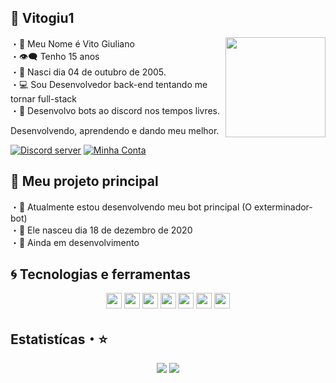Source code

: ## 💭 Vitogiu1

<img align="right" src="https://i.imgur.com/TFEuMBP.png" height="160px" />

 ・👦 Meu Nome é Vito Giuliano<br>
 ・👁‍🗨 Tenho 15 anos<br>
 ・📅 Nasci dia 04 de outubro de 2005.<br>
 ・💻 Sou Desenvolvedor back-end tentando me tornar full-stack<br>
 ・🤖 Desenvolvo bots ao discord nos tempos livres.
  
Desenvolvendo, aprendendo e dando meu melhor.

<a href="https://discord.gg/MZqJc3KNcC"><img src="https://img.shields.io/discord/717378706976276522?style=flat&labelColor=7289da&logo=discord&logoColor=white" alt="Discord server" /></a> 
<a href="https://discord.com/users/785653990553288804"><img src="https://img.shields.io/badge/-@Vitogiu1%230001-4169E1?style=flat&labelColor=7289da&logo=discord&logoColor=white" alt="Minha Conta" /></a>

## 🌟 Meu projeto principal
 ・💓 Atualmente estou desenvolvendo meu bot principal (O exterminador-bot)<br>
 ・🤖 Ele nasceu dia 18 de dezembro de 2020<br>
 ・🎊 Ainda em desenvolvimento<br>

## 🌀 Tecnologias e ferramentas

<p align="center">
<img src="https://img.shields.io/badge/javascript-%23F7DF1E.svg?&style=for-the-badge&logo=javascript&logoColor=black" height="25"/>
<img src="https://img.shields.io/badge/Html-ffa500.svg?style=for-the-badge&logo=html5&logoColor=white" height="25" />
<img src="https://img.shields.io/badge/Css-7273ff.svg?style=for-the-badge&logo=css3&logoColor=white" height="25" />
<img src="https://img.shields.io/badge/node.js%20-%2343853D.svg?&style=for-the-badge&logo=node.js&logoColor=white" height="25"/>
<img src="https://img.shields.io/badge/React-blue.svg?style=for-the-badge&logo=react&logoColor=white" height="25" />
 <img src="https://img.shields.io/badge/git-%23F7DF1E.svg?&style=for-the-badge&logo=git&logoColor=black" height="25"/>
 <img src="https://img.shields.io/badge/typescript-blue.svg?&style=for-the-badge&logo=typescript&logoColor=white" height="25"/>
</p> 

## Estatistícas・⭐

<p align="center">
  <img src="https://github-readme-stats.vercel.app/api?username=vitogiu1&show_icons=true&theme=tokyonight&line_height=27" />
  <img src="https://github-readme-stats.vercel.app/api/top-langs/?username=vitogiu1&hide=batchfile&theme=tokyonight" />
</p>

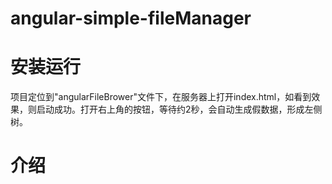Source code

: # angular-simple-fileManager
# 安装运行
项目定位到"angularFileBrower"文件下，在服务器上打开index.html，如看到效果，则启动成功。打开右上角的按钮，等待约2秒，会自动生成假数据，形成左侧树。<br>
# 介绍
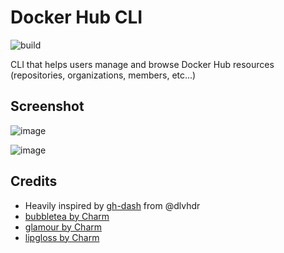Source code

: # Docker Hub CLI

![build](https://github.com/VictorBersy/docker-hub-cli/actions/workflows/build.yml/badge.svg)

CLI that helps users manage and browse Docker Hub resources (repositories, organizations, members, etc...)

## Screenshot

![image](https://user-images.githubusercontent.com/2109178/177809263-02338c63-b354-4d4e-9db1-8eb122449346.png)

![image](https://user-images.githubusercontent.com/2109178/177809251-48e3fcf5-8825-4963-8d8a-7924c91b3eb5.png)


## Credits

- Heavily inspired by [gh-dash](https://github.com/dlvhdr/gh-dash/) from @dlvhdr
- [bubbletea by Charm](https://github.com/charmbracelet/bubbletea)
- [glamour by Charm](https://github.com/charmbracelet/glamour)
- [lipgloss by Charm](https://github.com/charmbracelet/lipgloss)
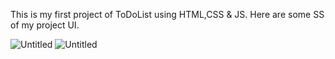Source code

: This is my first project of ToDoList using HTML,CSS & JS. Here are some SS of my project UI.





![Untitled](https://github.com/iamdeepak123/Mytodolist-project/assets/166540047/a246ef21-1673-4b2d-8d7b-881a9e77ac5e)
![Untitled](https://github.com/iamdeepak123/Mytodolist-project/assets/166540047/cb721ad5-1c58-4ca8-aacb-93df329f8b3f)

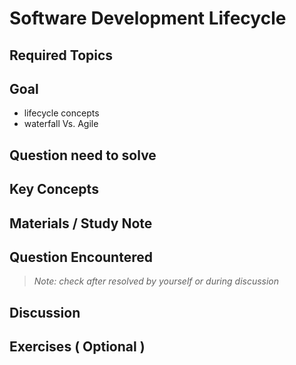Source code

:# **Software Development Lifecycle**

## **Required Topics**

## **Goal**

- lifecycle concepts
- waterfall Vs. Agile

## **Question need to solve**


## **Key Concepts**


## **Materials / Study Note**


## **Question Encountered**

>*Note: check after resolved by yourself or during discussion*


## **Discussion**


## **Exercises** ( Optional )
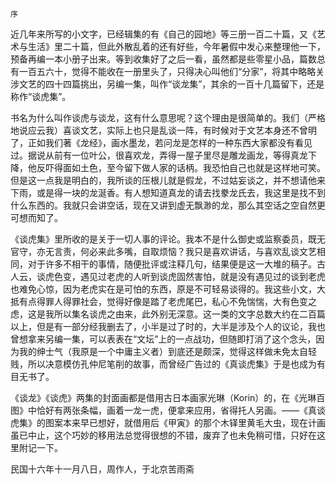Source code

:     序 

   近几年来所写的小文字，已经辑集的有《自己的园地》等三册一百二十篇，又《艺术与生活》里二十篇，但此外散乱着的还有好些，今年暑假中发心来整理他一下，预备再编一本小册子出来。等到收集好了之后一看，虽然都是些零星小品，篇数总有一百五六十，觉得不能收在一册里头了，只得决心叫他们“分家”，将其中略略关涉文艺的四十四篇挑出，另编一集，叫作“谈龙集”，其余的一百十几篇留下，还是称作“谈虎集”。

   书名为什么叫作谈虎与谈龙，这有什么意思呢？这个理由是很简单的。我们（严格地说应云我）喜谈文艺，实际上也只是乱谈一阵，有时候对于文艺本身还不曾明了，正如我们著《龙经》，画水墨龙，若问龙是怎样的一种东西大家都没有看见过。据说从前有一位叶公，很喜欢龙，弄得一屋子里尽是雕龙画龙，等得真龙下降，他反吓得面如土色，至今留下做人家的话柄。我恐怕自己也就是这样地可笑。但是这一点我是明白的，我所谈的压根儿就是假龙，不过姑妄谈之，并不想请他来下雨，或是得一块的龙涎香。有人想知道真龙的请去找豢龙氏去，我这里是找不到什么东西的。我就只会讲空话，现在又讲到虚无飘渺的龙，那么其空话之空自然更可想而知了。

   《谈虎集》里所收的是关于一切人事的评论。我本不是什么御史或监察委员，既无官守，亦无言责，何必来此多嘴，自取烦恼？我只是喜欢讲话，与喜欢乱谈文艺相同，对于许多不相干的事情，随便批评或注释几句，结果便是这一大堆的稿子。古人云，谈虎色变，遇见过老虎的人听到谈虎固然害怕，就是没有遇见过的谈到老虎也难免心惊，因为老虎实在是可怕的东西，原是不可轻易谈得的。我这些小文，大抵有点得罪人得罪社会，觉得好像是踏了老虎尾巴，私心不免惴惴，大有色变之虑，这是我所以集名谈虎之由来，此外别无深意。这一类的文字总数大约在二百篇以上，但是有一部分经我删去了，小半是过了时的，大半是涉及个人的议论，我也曾想拿来另编一集，可以表表在“文坛”上的一点战功，但随即打消了这个念头，因为我的绅士气（我原是一个中庸主义者）到底还是颇深，觉得这样做未免太自轻贱，所以决意模仿孔仲尼笔削的故事，而曾经广告过的《真谈虎集》于是也成为有目无书了。

   《谈龙》《谈虎》两集的封面画都是借用古日本画家光琳（Korin）的，在《光琳百图》中恰好有两张条幅，画着一龙一虎，便拿来应用，省得托人另画。——《真谈虎集》的图案本来早已想好，就借用后《甲寅》的那个木铎里黄毛大虫，现在计画虽已中止，这个巧妙的移用法总觉得很想的不错，废弃了也未免稍可惜，只好在这里附记一下。

   民国十六年十一月八日，周作人，于北京苦雨斋

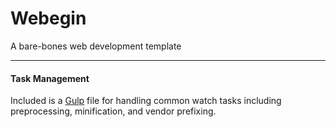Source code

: # Webegin
A bare-bones web development template

---

#### Task Management
Included is a <a href="http://gulpjs.com/">Gulp</a> file for handling common watch tasks including preprocessing, minification, and vendor prefixing.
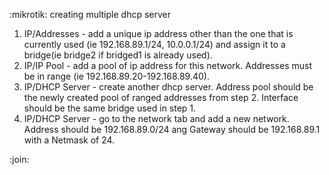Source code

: :mikrotik:
creating multiple dhcp server
1. IP/Addresses - add a unique ip address other than the one that is currently used (ie 192.168.89.1/24, 10.0.0.1/24) and assign it to a bridge(ie bridge2 if bridged1 is already used).
2. IP/IP Pool - add a pool of ip address for this network. Addresses must be in range (ie 192.168.89.20-192.168.89.40).
3. IP/DHCP Server - create another dhcp server. Address pool should be the newly created pool of ranged addresses from step 2. Interface should be the same bridge used in step 1.
4. IP/DHCP Server - go to the network tab and add a new network. Address should be 192.168.89.0/24 ang Gateway should be 192.168.89.1 with a Netmask of 24.


:join:

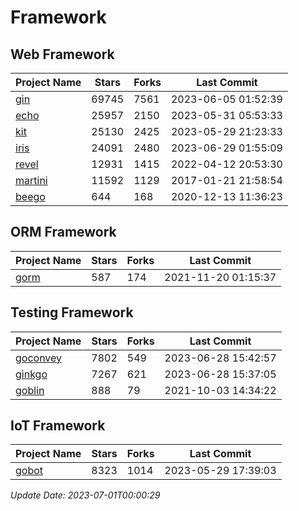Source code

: # Framework

## Web Framework
| Project Name | Stars | Forks | Last Commit |
| ------------ | ----- | ----- | ----------- |
| [gin](https://github.com/gin-gonic/gin) | 69745 | 7561 | 2023-06-05 01:52:39 |
| [echo](https://github.com/labstack/echo) | 25957 | 2150 | 2023-05-31 05:53:33 |
| [kit](https://github.com/go-kit/kit) | 25130 | 2425 | 2023-05-29 21:23:33 |
| [iris](https://github.com/kataras/iris) | 24091 | 2480 | 2023-06-29 01:55:09 |
| [revel](https://github.com/revel/revel) | 12931 | 1415 | 2022-04-12 20:53:30 |
| [martini](https://github.com/go-martini/martini) | 11592 | 1129 | 2017-01-21 21:58:54 |
| [beego](https://github.com/astaxie/beego) | 644 | 168 | 2020-12-13 11:36:23 |

## ORM Framework
| Project Name | Stars | Forks | Last Commit |
| ------------ | ----- | ----- | ----------- |
| [gorm](https://github.com/jinzhu/gorm) | 587 | 174 | 2021-11-20 01:15:37 |

## Testing Framework
| Project Name | Stars | Forks | Last Commit |
| ------------ | ----- | ----- | ----------- |
| [goconvey](https://github.com/smartystreets/goconvey) | 7802 | 549 | 2023-06-28 15:42:57 |
| [ginkgo](https://github.com/onsi/ginkgo) | 7267 | 621 | 2023-06-28 15:37:05 |
| [goblin](https://github.com/franela/goblin) | 888 | 79 | 2021-10-03 14:34:22 |

## IoT Framework
| Project Name | Stars | Forks | Last Commit |
| ------------ | ----- | ----- | ----------- |
| [gobot](https://github.com/hybridgroup/gobot) | 8323 | 1014 | 2023-05-29 17:39:03 |

*Update Date: 2023-07-01T00:00:29*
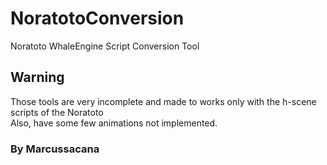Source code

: # NoratotoConversion
 
Noratoto WhaleEngine Script Conversion Tool

## Warning
Those tools are very incomplete and made to works only with the h-scene scripts of the Noratoto  
Also, have some few animations not implemented.



### By Marcussacana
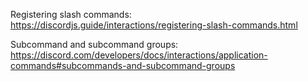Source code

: Registering slash commands: https://discordjs.guide/interactions/registering-slash-commands.html

Subcommand and subcommand groups: https://discord.com/developers/docs/interactions/application-commands#subcommands-and-subcommand-groups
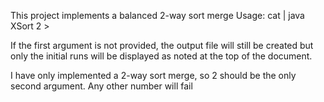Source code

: This project implements a balanced 2-way sort merge
Usage: cat <inputText> | java XSort <initialRunsLength> 2 > <nameOfOutputFile>

If the first argument is not provided, the output file will still be created but only the initial
runs will be displayed as noted at the top of the document.

I have only implemented a 2-way sort merge, so 2 should be the only second argument.
Any other number will fail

:::::

### Task directions
Where a line above includes "black", copy that line.

### Response for this exercise
<img src="https://img.shields.io/badge/javascript-%23F7DF1E.svg?&style=for-the-badge&logo=javascript&logoColor=black" height="25"/>
 <img src="https://img.shields.io/badge/git-%23F7DF1E.svg?&style=for-the-badge&logo=git&logoColor=black" height="25"/>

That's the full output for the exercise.